2 Beschrijving Van De Bestaande Situatie

2.1 Inleiding

Aan de hand van een beschrijving van het landschap en de stedenbouwkundige structuur wordt in dit hoofdstuk inzicht gegeven in bestaande situatie.

2.2 Landschap

Heerde ligt op de oostelijke flank van de Veluwe, in de zone waar het Veluwemassief langzaam overgaat in de IJsselvallei. Over een west-oost lopende lijn van circa 10 kilometer vanuit de Veluwe daalt de hoogte van circa 20 m +NAP naar circa 3 m +NAP in de IJsselvallei. Het plangebied ligt op circa 8 m +NAP. De flanken van de Veluwe vormen daarin het overgangsgebied.
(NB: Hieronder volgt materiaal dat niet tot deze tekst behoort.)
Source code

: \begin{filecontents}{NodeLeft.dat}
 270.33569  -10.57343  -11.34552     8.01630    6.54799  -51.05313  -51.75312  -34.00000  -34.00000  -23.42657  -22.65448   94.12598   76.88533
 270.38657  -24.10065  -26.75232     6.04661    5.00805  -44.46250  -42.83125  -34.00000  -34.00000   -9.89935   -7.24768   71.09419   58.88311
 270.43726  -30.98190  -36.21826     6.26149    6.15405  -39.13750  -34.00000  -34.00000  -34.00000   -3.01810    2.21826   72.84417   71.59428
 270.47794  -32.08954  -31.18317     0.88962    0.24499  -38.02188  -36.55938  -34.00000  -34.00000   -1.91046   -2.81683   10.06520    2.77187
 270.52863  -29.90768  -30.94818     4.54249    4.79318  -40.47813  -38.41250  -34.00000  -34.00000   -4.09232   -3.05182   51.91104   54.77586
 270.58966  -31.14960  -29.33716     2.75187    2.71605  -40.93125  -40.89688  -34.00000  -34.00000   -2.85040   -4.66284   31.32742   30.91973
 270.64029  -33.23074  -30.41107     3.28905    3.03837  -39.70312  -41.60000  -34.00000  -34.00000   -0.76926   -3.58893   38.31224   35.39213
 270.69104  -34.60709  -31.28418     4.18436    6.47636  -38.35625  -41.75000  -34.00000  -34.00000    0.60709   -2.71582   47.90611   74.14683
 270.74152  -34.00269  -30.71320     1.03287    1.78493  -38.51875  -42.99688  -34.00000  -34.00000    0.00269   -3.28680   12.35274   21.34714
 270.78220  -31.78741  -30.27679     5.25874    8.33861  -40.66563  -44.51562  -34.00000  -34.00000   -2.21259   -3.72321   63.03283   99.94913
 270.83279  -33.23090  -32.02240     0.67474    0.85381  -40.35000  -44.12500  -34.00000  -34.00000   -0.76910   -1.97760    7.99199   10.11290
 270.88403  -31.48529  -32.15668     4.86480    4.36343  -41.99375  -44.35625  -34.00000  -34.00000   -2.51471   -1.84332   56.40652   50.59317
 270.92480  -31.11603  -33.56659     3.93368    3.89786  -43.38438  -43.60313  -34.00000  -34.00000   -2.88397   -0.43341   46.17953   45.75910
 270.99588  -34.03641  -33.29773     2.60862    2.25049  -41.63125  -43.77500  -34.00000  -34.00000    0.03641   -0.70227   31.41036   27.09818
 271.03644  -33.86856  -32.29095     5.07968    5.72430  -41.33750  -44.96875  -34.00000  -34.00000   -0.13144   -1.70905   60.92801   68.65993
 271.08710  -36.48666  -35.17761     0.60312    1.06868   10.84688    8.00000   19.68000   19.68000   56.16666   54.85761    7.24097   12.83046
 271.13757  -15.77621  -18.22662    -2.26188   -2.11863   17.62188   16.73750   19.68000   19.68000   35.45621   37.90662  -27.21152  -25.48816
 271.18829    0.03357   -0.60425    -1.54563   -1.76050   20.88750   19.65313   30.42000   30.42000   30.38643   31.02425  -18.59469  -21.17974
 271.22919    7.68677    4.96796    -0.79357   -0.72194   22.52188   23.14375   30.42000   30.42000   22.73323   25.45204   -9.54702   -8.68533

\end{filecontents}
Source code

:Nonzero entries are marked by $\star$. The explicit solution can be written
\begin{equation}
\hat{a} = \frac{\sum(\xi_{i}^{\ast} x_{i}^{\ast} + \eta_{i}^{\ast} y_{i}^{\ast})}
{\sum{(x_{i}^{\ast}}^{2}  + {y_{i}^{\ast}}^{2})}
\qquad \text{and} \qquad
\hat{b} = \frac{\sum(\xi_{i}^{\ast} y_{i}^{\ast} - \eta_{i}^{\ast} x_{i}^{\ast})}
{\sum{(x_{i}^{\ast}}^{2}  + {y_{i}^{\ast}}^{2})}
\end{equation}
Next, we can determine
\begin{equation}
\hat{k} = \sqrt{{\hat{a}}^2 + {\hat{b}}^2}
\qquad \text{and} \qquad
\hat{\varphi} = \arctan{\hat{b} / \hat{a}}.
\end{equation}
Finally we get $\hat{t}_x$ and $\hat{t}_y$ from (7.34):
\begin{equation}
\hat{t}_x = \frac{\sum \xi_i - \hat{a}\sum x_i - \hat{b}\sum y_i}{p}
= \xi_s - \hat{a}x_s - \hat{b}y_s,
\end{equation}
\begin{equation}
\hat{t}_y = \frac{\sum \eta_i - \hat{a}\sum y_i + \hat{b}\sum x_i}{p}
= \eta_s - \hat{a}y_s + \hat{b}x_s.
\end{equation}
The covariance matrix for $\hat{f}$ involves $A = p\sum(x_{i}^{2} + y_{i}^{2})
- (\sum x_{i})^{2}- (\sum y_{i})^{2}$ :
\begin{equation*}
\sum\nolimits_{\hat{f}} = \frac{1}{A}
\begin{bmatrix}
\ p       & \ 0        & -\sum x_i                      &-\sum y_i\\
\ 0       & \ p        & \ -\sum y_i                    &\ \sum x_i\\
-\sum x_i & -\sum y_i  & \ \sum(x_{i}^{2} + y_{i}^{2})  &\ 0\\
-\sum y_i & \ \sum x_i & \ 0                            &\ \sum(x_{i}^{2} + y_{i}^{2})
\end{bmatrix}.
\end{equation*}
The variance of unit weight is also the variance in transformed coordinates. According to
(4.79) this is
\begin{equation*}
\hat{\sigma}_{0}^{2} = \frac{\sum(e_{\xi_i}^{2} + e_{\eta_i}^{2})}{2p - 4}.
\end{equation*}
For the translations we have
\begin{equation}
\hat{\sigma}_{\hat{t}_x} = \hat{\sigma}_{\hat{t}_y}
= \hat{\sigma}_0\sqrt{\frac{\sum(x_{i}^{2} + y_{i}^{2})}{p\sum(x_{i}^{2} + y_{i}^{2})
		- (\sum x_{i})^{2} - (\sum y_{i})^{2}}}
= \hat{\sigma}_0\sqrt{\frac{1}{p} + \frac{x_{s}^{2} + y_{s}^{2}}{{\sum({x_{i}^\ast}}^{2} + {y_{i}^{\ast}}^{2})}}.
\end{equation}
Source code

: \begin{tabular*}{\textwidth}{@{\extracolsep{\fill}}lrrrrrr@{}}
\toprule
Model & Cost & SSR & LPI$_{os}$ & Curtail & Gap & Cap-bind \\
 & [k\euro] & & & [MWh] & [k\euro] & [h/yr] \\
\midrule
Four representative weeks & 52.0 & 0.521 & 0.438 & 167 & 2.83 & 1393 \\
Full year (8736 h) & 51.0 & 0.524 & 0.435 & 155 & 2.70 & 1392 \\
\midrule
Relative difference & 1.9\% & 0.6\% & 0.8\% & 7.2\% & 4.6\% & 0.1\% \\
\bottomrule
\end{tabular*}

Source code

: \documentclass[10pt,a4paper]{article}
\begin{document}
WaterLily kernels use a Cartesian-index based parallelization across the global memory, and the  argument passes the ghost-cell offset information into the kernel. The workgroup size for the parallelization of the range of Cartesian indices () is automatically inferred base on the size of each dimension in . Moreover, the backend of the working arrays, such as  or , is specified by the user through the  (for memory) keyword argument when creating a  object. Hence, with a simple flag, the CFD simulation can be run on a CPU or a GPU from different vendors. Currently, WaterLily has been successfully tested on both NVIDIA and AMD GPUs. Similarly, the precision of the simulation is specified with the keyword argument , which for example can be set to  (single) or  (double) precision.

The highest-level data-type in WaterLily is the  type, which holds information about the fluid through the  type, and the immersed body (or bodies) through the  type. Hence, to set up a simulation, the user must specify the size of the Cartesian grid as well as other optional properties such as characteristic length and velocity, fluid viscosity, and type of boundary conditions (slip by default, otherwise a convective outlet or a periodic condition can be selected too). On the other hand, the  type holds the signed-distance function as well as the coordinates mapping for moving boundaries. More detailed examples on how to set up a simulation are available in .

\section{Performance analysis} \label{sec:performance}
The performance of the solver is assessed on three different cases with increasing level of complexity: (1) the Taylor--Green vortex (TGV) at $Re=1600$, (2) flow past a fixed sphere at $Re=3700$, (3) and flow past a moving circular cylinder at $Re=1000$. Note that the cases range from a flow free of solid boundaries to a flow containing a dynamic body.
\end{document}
Deze gebieden worden vooral gekenmerkt door een afwisseling van bospercelen, landbouwgronden en verspreid liggende bebouwing, voornamelijk vrijstaande woningen. Hoe dichter bij de Veluwe, hoe meer aaneengesloten de bospercelen zijn. In oostelijke richting neemt de omvang van deze percelen af en wordt het landschap meer en meer bepaald door het agrarisch grondgebruik. Het landschap heeft hier ook een meer open karakter. Bebouwingskernen als Heerde liggen op de overgang tussen de meer bebosde gebieden en de agrarische gebieden.
Het landschap ten noorden en oosten van het plangebied wordt gekenmerkt door de dorpsranden van Heerde. Met name ten noorden staan in enkele buurten langs de Elburgerweg vrijstaande woningen. Deze buurten liggen in de bossen die als uitlopers van de Veluwe de dorpskern van Heerde in steken.
Het landschap ten zuiden en westen van het plangebied heeft een agrarische oorsprong en is onderdeel van het Horsthoekerveld. Dit gebied is van oorsprong een kleinschalig agrarisch ontginningsgebied met onregelmatige verkavelingen. Het gebied wordt doorsneden door verschillende beken (Wendhorstbeek, Noordelijke, Middelste en de Zuidelijke Horsthoekerbeek). Verspreid in het gebied komen nog enkele (voormalige) agrarische erven voor. Met het verdwijnen van de agrarische activiteiten zijn in de loop van de afgelopen decennia veel nieuwe, veelal grote, woningen met bijgebouwen op en tussen de oorspronkelijke agrarische erven gebouwd. Deze nieuwe erven zijn veelal rijkelijk voorzien van erfbeplanting en groene tuinen. Dit heeft geleid tot een afwisselend open en meer gesloten landschap met een kleinschalig karakter waarbij kleine bouw- en weilandjes worden afgewisseld met groene erven. Door de aanleg van de snelweg A50 in de jaren '80 is de oorspronkelijke ruimtelijke samenhang tussen de Veluwe, het ontginningsgebied en de dorpsrand van Heerde verdwenen.
Centraal door het plangebied stroomt van west naar oost de Wendhorstbeek. Deze beek ontspringt ter hoogte van de Steenvoortseweg, op de flank van de Veluwe, en mond ter hoogte van de Bonenburgerlaan uit in de Grift/het Apeldoons Kanaal.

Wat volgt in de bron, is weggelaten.